== WHAT THE TASK ASKS ==
For the entries below, the expected answer is the line with "- **Đặt cược", the line with "- [Webhook thông báo](./api/webhooks.md)", and every line between them, exactly as written, and nothing more.

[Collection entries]

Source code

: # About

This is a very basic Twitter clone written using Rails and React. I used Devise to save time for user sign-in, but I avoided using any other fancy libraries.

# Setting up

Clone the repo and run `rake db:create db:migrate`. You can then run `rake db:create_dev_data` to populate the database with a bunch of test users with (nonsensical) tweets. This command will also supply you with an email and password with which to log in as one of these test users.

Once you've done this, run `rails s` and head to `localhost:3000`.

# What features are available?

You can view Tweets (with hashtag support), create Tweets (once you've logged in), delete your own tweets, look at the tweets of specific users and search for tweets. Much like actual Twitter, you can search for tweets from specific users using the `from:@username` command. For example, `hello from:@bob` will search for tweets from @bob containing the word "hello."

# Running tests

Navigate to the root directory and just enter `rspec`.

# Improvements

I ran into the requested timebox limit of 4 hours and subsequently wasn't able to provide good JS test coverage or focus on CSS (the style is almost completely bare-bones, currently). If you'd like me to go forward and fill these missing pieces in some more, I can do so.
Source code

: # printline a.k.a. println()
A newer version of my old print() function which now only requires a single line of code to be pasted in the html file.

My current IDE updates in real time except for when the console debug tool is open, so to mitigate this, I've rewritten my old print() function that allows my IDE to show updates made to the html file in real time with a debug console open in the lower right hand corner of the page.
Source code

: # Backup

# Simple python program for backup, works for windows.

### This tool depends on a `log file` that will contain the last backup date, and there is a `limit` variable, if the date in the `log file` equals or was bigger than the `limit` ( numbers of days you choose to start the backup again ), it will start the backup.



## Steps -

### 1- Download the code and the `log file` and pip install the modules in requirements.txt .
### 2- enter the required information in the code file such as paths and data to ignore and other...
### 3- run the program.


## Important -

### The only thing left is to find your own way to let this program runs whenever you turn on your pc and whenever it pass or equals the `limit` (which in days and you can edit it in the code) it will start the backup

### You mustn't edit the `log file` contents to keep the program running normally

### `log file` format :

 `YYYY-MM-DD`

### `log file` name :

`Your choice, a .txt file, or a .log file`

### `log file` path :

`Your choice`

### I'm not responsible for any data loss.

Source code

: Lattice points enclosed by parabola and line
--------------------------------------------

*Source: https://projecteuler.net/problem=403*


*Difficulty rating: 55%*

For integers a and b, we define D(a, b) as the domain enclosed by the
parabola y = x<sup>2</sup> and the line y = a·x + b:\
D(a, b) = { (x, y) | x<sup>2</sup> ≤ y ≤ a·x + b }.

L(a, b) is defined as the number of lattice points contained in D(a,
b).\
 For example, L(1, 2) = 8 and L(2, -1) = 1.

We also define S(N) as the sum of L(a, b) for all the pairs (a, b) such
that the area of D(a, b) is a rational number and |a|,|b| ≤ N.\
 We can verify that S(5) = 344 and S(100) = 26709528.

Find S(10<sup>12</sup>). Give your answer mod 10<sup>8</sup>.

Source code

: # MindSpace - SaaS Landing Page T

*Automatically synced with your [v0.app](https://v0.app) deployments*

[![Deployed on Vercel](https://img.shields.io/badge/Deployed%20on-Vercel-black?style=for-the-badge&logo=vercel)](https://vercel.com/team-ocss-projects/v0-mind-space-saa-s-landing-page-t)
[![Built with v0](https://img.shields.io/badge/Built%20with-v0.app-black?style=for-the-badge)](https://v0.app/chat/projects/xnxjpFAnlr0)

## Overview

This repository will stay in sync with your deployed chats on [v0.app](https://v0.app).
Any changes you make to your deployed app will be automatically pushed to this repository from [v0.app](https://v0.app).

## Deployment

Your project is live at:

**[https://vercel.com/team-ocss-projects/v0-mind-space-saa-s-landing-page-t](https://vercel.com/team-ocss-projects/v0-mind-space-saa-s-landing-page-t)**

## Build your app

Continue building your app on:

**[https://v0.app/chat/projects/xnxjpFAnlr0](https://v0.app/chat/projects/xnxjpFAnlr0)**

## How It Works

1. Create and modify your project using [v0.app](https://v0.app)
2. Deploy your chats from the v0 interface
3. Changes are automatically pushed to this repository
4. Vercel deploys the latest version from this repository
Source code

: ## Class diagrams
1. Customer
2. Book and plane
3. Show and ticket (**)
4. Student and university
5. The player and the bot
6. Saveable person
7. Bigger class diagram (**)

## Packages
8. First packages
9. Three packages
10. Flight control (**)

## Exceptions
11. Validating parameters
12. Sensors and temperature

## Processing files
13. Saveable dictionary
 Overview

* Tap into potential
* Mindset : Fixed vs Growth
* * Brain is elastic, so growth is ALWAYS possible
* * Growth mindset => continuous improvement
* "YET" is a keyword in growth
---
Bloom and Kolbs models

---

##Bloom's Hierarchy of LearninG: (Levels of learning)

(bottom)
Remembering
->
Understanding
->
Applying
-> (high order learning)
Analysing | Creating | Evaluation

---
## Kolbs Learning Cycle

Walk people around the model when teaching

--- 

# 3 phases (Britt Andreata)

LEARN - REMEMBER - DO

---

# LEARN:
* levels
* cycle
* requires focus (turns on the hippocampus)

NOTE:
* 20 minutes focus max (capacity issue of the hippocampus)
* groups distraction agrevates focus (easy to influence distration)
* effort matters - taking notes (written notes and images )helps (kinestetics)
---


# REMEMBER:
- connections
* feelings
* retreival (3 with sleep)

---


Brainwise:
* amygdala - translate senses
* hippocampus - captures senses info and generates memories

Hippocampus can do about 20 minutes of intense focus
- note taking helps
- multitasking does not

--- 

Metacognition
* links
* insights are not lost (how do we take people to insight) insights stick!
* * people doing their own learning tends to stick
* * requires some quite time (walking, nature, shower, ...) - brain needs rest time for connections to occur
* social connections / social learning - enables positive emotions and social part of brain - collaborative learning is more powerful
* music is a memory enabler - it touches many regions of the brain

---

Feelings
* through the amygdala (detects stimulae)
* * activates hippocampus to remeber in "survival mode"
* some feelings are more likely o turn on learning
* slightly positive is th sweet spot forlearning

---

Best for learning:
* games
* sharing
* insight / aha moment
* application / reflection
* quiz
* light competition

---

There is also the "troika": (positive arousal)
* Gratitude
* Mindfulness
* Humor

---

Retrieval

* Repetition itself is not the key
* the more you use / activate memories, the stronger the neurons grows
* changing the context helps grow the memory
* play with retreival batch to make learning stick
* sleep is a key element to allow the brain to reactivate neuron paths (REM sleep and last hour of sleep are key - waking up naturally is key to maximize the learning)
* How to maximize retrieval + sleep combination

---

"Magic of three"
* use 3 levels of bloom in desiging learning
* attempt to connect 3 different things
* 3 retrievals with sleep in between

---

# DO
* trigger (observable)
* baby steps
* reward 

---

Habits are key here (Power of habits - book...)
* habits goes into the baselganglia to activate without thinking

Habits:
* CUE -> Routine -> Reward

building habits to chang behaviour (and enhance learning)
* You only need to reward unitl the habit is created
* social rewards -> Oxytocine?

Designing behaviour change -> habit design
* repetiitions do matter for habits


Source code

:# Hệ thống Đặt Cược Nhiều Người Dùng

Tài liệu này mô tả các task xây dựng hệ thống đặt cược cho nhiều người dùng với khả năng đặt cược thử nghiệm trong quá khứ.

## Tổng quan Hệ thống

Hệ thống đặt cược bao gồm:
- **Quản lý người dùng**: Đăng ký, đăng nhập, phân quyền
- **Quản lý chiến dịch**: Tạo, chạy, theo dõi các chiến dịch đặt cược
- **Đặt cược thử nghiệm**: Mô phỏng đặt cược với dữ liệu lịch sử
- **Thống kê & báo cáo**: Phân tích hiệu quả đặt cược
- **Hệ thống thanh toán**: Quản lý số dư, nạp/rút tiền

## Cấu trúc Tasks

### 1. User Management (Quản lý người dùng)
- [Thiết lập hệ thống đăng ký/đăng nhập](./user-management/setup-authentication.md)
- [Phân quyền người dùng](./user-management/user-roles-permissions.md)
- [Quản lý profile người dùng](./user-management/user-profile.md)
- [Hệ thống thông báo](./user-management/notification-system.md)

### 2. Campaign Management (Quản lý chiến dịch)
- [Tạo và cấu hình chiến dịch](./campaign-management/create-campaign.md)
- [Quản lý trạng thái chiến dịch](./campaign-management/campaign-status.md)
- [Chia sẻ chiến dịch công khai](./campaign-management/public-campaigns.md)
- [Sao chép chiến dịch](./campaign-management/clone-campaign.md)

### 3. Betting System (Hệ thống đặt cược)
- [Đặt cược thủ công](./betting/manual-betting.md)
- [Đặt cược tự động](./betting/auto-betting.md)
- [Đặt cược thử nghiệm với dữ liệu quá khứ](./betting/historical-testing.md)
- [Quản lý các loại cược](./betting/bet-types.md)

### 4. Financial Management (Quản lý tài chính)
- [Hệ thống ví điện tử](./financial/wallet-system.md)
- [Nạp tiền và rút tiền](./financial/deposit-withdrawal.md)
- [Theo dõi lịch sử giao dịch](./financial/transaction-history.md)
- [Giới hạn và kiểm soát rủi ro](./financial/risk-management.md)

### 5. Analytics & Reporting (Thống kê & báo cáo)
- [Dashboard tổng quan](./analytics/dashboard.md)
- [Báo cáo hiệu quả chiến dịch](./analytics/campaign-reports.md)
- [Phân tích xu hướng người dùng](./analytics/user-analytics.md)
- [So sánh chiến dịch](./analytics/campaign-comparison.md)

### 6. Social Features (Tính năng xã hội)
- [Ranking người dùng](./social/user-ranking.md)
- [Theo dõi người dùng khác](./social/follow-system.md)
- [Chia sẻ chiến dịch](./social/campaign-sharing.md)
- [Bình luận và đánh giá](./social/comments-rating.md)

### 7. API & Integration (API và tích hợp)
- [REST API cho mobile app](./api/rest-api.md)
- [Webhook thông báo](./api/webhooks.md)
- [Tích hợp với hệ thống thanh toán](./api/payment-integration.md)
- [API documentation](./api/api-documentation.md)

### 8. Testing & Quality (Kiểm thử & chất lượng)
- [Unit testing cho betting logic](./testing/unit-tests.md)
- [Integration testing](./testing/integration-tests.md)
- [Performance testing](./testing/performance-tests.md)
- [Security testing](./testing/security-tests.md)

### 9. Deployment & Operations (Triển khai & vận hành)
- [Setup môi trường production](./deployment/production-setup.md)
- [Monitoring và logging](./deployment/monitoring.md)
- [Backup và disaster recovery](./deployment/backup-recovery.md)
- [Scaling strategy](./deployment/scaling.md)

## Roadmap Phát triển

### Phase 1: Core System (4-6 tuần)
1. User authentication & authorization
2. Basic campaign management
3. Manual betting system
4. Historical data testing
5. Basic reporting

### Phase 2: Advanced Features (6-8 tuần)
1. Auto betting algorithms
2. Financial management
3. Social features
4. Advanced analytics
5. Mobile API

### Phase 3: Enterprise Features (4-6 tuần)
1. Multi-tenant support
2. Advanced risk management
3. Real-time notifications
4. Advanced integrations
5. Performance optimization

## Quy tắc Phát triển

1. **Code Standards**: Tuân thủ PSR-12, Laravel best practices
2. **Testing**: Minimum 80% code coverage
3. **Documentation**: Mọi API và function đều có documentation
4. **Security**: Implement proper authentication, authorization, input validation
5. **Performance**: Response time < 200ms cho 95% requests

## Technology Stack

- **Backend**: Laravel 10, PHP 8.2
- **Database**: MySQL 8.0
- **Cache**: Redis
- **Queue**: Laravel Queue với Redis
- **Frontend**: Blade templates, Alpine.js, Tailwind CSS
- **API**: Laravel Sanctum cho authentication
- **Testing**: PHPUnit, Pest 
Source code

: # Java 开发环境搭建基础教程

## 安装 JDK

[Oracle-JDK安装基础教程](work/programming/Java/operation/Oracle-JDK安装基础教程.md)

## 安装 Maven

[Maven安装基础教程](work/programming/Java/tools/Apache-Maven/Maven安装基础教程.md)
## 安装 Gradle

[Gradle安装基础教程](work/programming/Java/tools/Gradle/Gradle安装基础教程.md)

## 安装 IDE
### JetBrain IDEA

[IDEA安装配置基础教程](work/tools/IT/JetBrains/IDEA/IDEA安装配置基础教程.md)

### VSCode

== RESULT OF THIS EXERCISE ==
- **Đặt cược thử nghiệm**: Mô phỏng đặt cược với dữ liệu lịch sử
- **Thống kê & báo cáo**: Phân tích hiệu quả đặt cược
- **Hệ thống thanh toán**: Quản lý số dư, nạp/rút tiền

## Cấu trúc Tasks

### 1. User Management (Quản lý người dùng)
- [Thiết lập hệ thống đăng ký/đăng nhập](./user-management/setup-authentication.md)
- [Phân quyền người dùng](./user-management/user-roles-permissions.md)
- [Quản lý profile người dùng](./user-management/user-profile.md)
- [Hệ thống thông báo](./user-management/notification-system.md)

### 2. Campaign Management (Quản lý chiến dịch)
- [Tạo và cấu hình chiến dịch](./campaign-management/create-campaign.md)
- [Quản lý trạng thái chiến dịch](./campaign-management/campaign-status.md)
- [Chia sẻ chiến dịch công khai](./campaign-management/public-campaigns.md)
- [Sao chép chiến dịch](./campaign-management/clone-campaign.md)

### 3. Betting System (Hệ thống đặt cược)
- [Đặt cược thủ công](./betting/manual-betting.md)
- [Đặt cược tự động](./betting/auto-betting.md)
- [Đặt cược thử nghiệm với dữ liệu quá khứ](./betting/historical-testing.md)
- [Quản lý các loại cược](./betting/bet-types.md)

### 4. Financial Management (Quản lý tài chính)
- [Hệ thống ví điện tử](./financial/wallet-system.md)
- [Nạp tiền và rút tiền](./financial/deposit-withdrawal.md)
- [Theo dõi lịch sử giao dịch](./financial/transaction-history.md)
- [Giới hạn và kiểm soát rủi ro](./financial/risk-management.md)

### 5. Analytics & Reporting (Thống kê & báo cáo)
- [Dashboard tổng quan](./analytics/dashboard.md)
- [Báo cáo hiệu quả chiến dịch](./analytics/campaign-reports.md)
- [Phân tích xu hướng người dùng](./analytics/user-analytics.md)
- [So sánh chiến dịch](./analytics/campaign-comparison.md)

### 6. Social Features (Tính năng xã hội)
- [Ranking người dùng](./social/user-ranking.md)
- [Theo dõi người dùng khác](./social/follow-system.md)
- [Chia sẻ chiến dịch](./social/campaign-sharing.md)
- [Bình luận và đánh giá](./social/comments-rating.md)

### 7. API & Integration (API và tích hợp)
- [REST API cho mobile app](./api/rest-api.md)
- [Webhook thông báo](./api/webhooks.md)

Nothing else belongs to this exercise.